After nearly two months of drought, the sky has opened up. The rain started after our morning hike yesterday and has continued to come down. The semi-deciduous forest is covered with fallen leaves, reminiscent of the New England fall. Today, their dry crackle has disappeared, the wetness hushing our footfalls.
On our hike this morning, the forest has been transformed. The many shades of green have grown richer and the air is heavy with moisture. We walk along an old logging road, overgrown since the forest has been better protected. In some places, the buttress roots have created small road blocks in the trail, forcing us to crawl and climb.

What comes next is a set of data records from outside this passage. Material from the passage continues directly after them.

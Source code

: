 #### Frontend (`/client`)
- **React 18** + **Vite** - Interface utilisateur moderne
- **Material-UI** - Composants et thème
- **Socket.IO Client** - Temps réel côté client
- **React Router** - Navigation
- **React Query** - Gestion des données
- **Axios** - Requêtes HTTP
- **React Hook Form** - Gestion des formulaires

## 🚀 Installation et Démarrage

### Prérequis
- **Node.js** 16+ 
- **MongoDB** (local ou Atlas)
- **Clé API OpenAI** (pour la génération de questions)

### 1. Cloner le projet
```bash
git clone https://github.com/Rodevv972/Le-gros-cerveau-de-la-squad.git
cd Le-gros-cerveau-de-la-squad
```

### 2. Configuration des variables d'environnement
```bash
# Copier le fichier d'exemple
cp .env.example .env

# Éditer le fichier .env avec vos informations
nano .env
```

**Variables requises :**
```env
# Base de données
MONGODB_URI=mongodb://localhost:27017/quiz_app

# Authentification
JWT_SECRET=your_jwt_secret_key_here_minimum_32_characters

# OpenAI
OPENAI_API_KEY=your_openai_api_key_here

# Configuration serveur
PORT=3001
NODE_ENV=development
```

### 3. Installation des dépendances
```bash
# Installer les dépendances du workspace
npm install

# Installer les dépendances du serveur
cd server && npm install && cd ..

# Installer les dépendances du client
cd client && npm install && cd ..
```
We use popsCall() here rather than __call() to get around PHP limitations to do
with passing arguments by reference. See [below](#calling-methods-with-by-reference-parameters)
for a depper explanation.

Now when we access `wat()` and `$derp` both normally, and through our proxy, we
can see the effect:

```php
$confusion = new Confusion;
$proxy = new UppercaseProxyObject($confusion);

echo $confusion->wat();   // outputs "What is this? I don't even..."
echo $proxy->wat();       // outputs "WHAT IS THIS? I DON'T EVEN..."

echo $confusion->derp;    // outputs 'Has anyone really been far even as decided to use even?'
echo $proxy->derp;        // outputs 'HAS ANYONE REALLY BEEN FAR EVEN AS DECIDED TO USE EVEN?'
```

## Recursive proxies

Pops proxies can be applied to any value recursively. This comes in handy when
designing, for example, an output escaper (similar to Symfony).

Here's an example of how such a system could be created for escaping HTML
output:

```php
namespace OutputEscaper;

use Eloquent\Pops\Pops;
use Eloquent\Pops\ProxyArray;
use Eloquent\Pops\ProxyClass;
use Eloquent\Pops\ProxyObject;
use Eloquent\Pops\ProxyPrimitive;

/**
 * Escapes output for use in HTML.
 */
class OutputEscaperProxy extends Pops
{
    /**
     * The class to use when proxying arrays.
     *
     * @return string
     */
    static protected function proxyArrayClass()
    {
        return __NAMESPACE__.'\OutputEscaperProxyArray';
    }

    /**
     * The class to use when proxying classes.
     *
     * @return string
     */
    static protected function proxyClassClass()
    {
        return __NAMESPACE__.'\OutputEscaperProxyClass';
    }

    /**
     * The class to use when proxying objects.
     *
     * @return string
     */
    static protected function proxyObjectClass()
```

Our destination for the morning is a tree. I like big trees so I agree to the excursion, confident that the walk will yield many things of interest. After about an hour, we arrive on a ridge and our guide points down to a clearing. Below us (and above us) is a towering tree, made unique by the manmade structure attached to its side. The tree, called the tualang tree, is used by local men to collect honey. And, sure enough, we can spot three giant beehives hanging on the underside of branches. Although the honey will not be collected for a month or two, the men have already visited to put their climbing system in place – a ladder snakes up the trunk and small rungs are built out into the crown. I estimate that the tree is 180 feet tall, and the rungs reach almost to the top, allowing men to access hives at the outer edges. Our guide explains that 20 men will come to the tree at harvest time. The bravest men will climb up at night when the bees are hovering outside of the hive. Using embers from a fire, they will distract the bees and harvest the honey. Each small bottle will sell for around 60RM ($20.00). The bees pick these trees because they are difficult for the sun bear to climb – apparently they had not counted on men.
We hike back to the boat on the same trail, stopping along the way to observe gliding lizards and to watch a red-bearded bee-eater swoop from tree to tree. We arrive back at the lodge just as the rain stars to fall, so we decide to stay close to home for the afternoon. We sit on our porch and venture out each time the rain stops. On one such excursion, we find a giant millipede, around 18 inches long. It grazes on the bark of a mossy tree, the segments of its body rippling with each small movement.
Near dusk, Rick notices a cloud of winged termites emerging just across the clearing. They fly into the air, drifting upward in a line. It does not take long for the birds to notice them as well. In minutes, a volley of birds shoots across the sky, tumbling and diving in an effort to catch the flying insects. At one point, two racket-tailed drongos join the melee, their elegant forms silhouetted against the white sky. Their long tail feathers stream behind them, following like small kites. Of the cloud of termites, only a few make it through the gauntlet.
After the emergence stops, I continue to walk around the grounds of the station. A crested forest lizard bobs its head in a display of dominance as I approach its tree. Mist settles into the clearing. At the last, I can just make out a lone macaque he steadily climbs the branches of the tallest tree, resting in the crown. From below, I envy him the view, looking down on the river, swollen with the day’s rain.